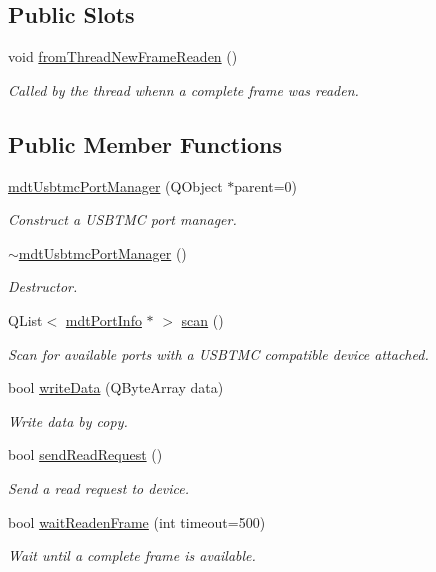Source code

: \subsection*{Public Slots}
\begin{DoxyCompactItemize}
\item 
void \hyperlink{classmdt_usbtmc_port_manager_aca42b343ae1f6a324e6e45968f03bbea}{fromThreadNewFrameReaden} ()
\begin{DoxyCompactList}\small\item\em Called by the thread whenn a complete frame was readen. \end{DoxyCompactList}\end{DoxyCompactItemize}
\subsection*{Public Member Functions}
\begin{DoxyCompactItemize}
\item 
\hyperlink{classmdt_usbtmc_port_manager_a99a24e4360e70ffc63677dbe888513f7}{mdtUsbtmcPortManager} (QObject $\ast$parent=0)
\begin{DoxyCompactList}\small\item\em Construct a USBTMC port manager. \end{DoxyCompactList}\item 
\hyperlink{classmdt_usbtmc_port_manager_aad6b2eef9b5cfb5c324affb6962a463b}{$\sim$mdtUsbtmcPortManager} ()
\begin{DoxyCompactList}\small\item\em Destructor. \end{DoxyCompactList}\item 
QList$<$ \hyperlink{classmdt_port_info}{mdtPortInfo} $\ast$ $>$ \hyperlink{classmdt_usbtmc_port_manager_a992d1227810186d3c7dc166452e2e3b6}{scan} ()
\begin{DoxyCompactList}\small\item\em Scan for available ports with a USBTMC compatible device attached. \end{DoxyCompactList}\item 
bool \hyperlink{classmdt_usbtmc_port_manager_a7ff9a9ada7919af9a90286859695a29d}{writeData} (QByteArray data)
\begin{DoxyCompactList}\small\item\em Write data by copy. \end{DoxyCompactList}\item 
bool \hyperlink{classmdt_usbtmc_port_manager_a2da27dcbfc9448f1d61d93679b9a2ef3}{sendReadRequest} ()
\begin{DoxyCompactList}\small\item\em Send a read request to device. \end{DoxyCompactList}\item 
bool \hyperlink{classmdt_usbtmc_port_manager_a78ec9aec17061657f2151c677fc869eb}{waitReadenFrame} (int timeout=500)
\begin{DoxyCompactList}\small\item\em Wait until a complete frame is available. \end{DoxyCompactList}\end{DoxyCompactItemize}


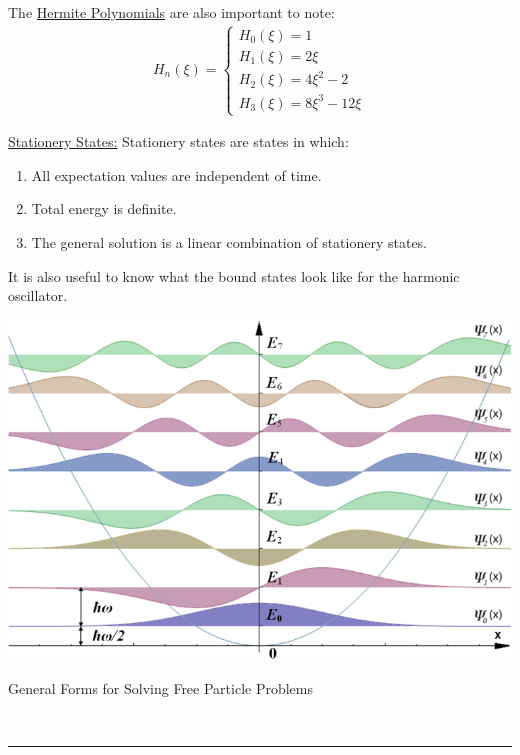 \documentclass{article}
\newcommand{\header}[1]{\begin{large}\noindent #1\end{large}\\\rule{\textwidth}{0.5pt}}
\newcommand{\sheader}[1]{\underline{#1:}}
\begin{document}
    The \underline{Hermite Polynomials} are also important to note:
    \begin{align*}
        H_n(\xi) = \begin{cases}
            H_0(\xi) = 1 \\
            H_1(\xi) = 2\xi\\
            H_2(\xi) = 4\xi^2-2\\
            H_3(\xi) = 8\xi^3 - 12\xi
            \end{cases}
    \end{align*}

    \sheader{Stationery States} Stationery states are states in which:
    \begin{enumerate}
        \item All expectation values are independent of time.
        \item Total energy is definite.
        \item The general solution is a linear combination of stationery
        states.
    \end{enumerate}

    \pagebreak

    It is also useful to know what the bound states look like for
    the harmonic oscillator.

    \begin{center}
        \includegraphics[scale=0.3]{harmonic-oscillator-states.png}
    \end{center}

    \header{General Forms for Solving Free Particle Problems}
\end{document}
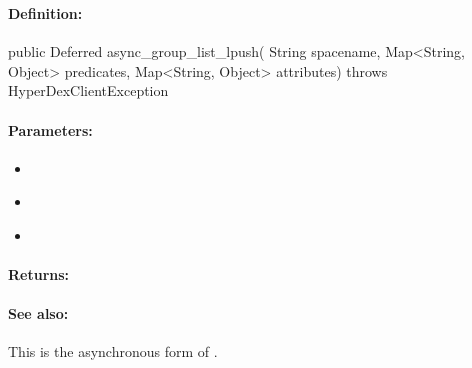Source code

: \pagebreak
\subsubsection{}
\label{api:java:async_group_list_lpush}


\paragraph{Definition:}
\begin{javacode}
public Deferred async_group_list_lpush(
        String spacename,
        Map<String, Object> predicates,
        Map<String, Object> attributes) throws HyperDexClientException
\end{javacode}

\paragraph{Parameters:}
\begin{itemize}[noitemsep]
\item {}\\

\item {}\\

\item {}\\

\end{itemize}

\paragraph{Returns:}


\paragraph{See also:}  This is the asynchronous form of .

\pagebreak
\subsubsection{}
\label{api:java:list_rpush}



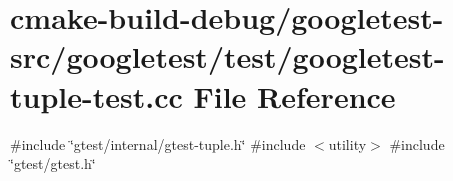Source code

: \hypertarget{googletest-tuple-test_8cc}{}\section{cmake-\/build-\/debug/googletest-\/src/googletest/test/googletest-\/tuple-\/test.cc File Reference}
\label{googletest-tuple-test_8cc}
{\ttfamily \#include \char`\"{}gtest/internal/gtest-\/tuple.\+h\char`\"{}}\newline
{\ttfamily \#include $<$utility$>$}\newline
{\ttfamily \#include \char`\"{}gtest/gtest.\+h\char`\"{}}\newline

Assignment | Show all lines of the material in which the word "sheader" can be found.

Your solution |
\newcommand{\sheader}[1]{\underline{#1:}}
    \sheader{Stationery States} Stationery states are states in which:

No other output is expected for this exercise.